Faculty Panel Discusses Creativity in ‘Conversations at the Intersection’ Event

Moderated by Dean Julio M. Ottino, the panel discussed creative block, lone geniuses, and creative processes

Architect Larry Booth, visual artist Jeanne Dunning, and philosophy professor Sandy Goldberg come from very different backgrounds and diverse fields of study. But when discussing creativity, they agreed on one thing: being open is key to the creative process.

“You have to go through the world being open to the thing that will fulfill your desire,” Dunning said. “It’s going to come to you in some form that you never would have imagined. Creativity is being open to the connections between things.”

The discussion was a part of “Conversations at the Intersection,” a new speaker series that aims to provide a broad audience with a glimpse of the creative process from across different fields.

From left: Larry Booth, Jeanne Dunning, and Sandy GoldbergModerated by McCormick Dean Julio M. Ottino, the panel featured Booth, the Richard C. Halpern/RISE International Distinguished Architect in Residence and founder of Booth Hansen Associates; Dunning, professor of art theory and practice in the Weinberg College of Arts and Sciences; and Goldberg, professor and chair of Weinberg’s philosophy department.

The event took place at 4 p.m. Wednesday, Nov. 12 in the Ford Motor Company Engineering Design Center in Evanston.

The panel discussed several facets of creativity, including ways to overcome a creative block, the concept of a “lone genius,” and the underlying process of creative works. Ottino started the discussion by asking the panel how they find creativity when they cannot think of new ideas. Dunning said she often moves forward by first looking backward.

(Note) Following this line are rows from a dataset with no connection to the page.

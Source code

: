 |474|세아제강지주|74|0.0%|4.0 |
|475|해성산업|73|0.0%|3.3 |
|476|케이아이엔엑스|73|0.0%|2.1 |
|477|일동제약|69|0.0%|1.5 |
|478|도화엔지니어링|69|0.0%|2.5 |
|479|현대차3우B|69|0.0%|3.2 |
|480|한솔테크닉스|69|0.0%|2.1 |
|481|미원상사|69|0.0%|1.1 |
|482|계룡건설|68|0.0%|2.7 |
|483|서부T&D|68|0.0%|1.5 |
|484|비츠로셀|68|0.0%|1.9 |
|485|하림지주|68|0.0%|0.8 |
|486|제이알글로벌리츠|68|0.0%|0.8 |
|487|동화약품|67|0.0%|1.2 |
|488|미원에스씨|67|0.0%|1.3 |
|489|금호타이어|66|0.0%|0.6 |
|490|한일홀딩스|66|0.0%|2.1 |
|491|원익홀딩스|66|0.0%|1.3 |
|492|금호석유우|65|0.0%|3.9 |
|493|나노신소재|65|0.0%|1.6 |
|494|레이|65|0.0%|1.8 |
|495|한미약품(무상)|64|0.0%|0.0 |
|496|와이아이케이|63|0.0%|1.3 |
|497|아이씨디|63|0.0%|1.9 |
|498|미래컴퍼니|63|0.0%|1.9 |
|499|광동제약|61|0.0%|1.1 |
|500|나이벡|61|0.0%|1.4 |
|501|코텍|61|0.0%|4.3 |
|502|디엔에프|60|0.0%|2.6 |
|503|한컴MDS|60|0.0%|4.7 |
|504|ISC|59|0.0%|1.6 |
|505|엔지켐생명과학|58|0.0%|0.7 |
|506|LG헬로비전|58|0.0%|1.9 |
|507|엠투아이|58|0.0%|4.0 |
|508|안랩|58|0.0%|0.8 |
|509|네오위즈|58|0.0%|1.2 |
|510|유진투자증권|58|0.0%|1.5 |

“If you look back at past work, it seems to suggest all sorts of other things you can do,” she said. “Everything I make suggests other avenues I could take that follow up on something in that piece.”

Booth disagreed, adding that he feared looking back on past work would block new ideas. “A preconceived element in the process limits your thinking,” he said. “You want to keep it fresh.”

“When I see artists do that in a productive way, you never get something that looks the same or seems the same,” Dunning said. “If I’m looking at a work of art, sometimes it suggests things I didn’t do, and some of them may be interesting to follow as another path.”

The panel discussed which situation creates the best art—being in isolation or a part of a community. The panelists agreed that “lone geniuses” are uncommon and most art responds to the environment. Booth said it would be impossible for an architect to work in isolation because they rely too much on conversations with clients and engineers.

Ottino asked if society is getting closer to bridging the gaps among science, technology, and art. While Booth said that architecture is a “team sport” that requires more collaboration among different disciplines, Goldberg and Dunning said that the education and the workplace tend to emphasize specialization, which makes it harder to bridge the gaps.

“Specialization does pull us in opposite directions,” Goldberg said. “But I don’t know that every person needs to be a Renaissance person. The division of intellectual labor is a good thing. I would like to see people who are specialists but are open to learning from other people, which requires a certain intellectual humility.”

The panel agreed that it is important to follow ideas that are fun, interesting, and invigorating to pursue.

“People tend to do things they feel they have to do rather than explore things they are excited about,” Dunning said. “That can turn into a depleted life.”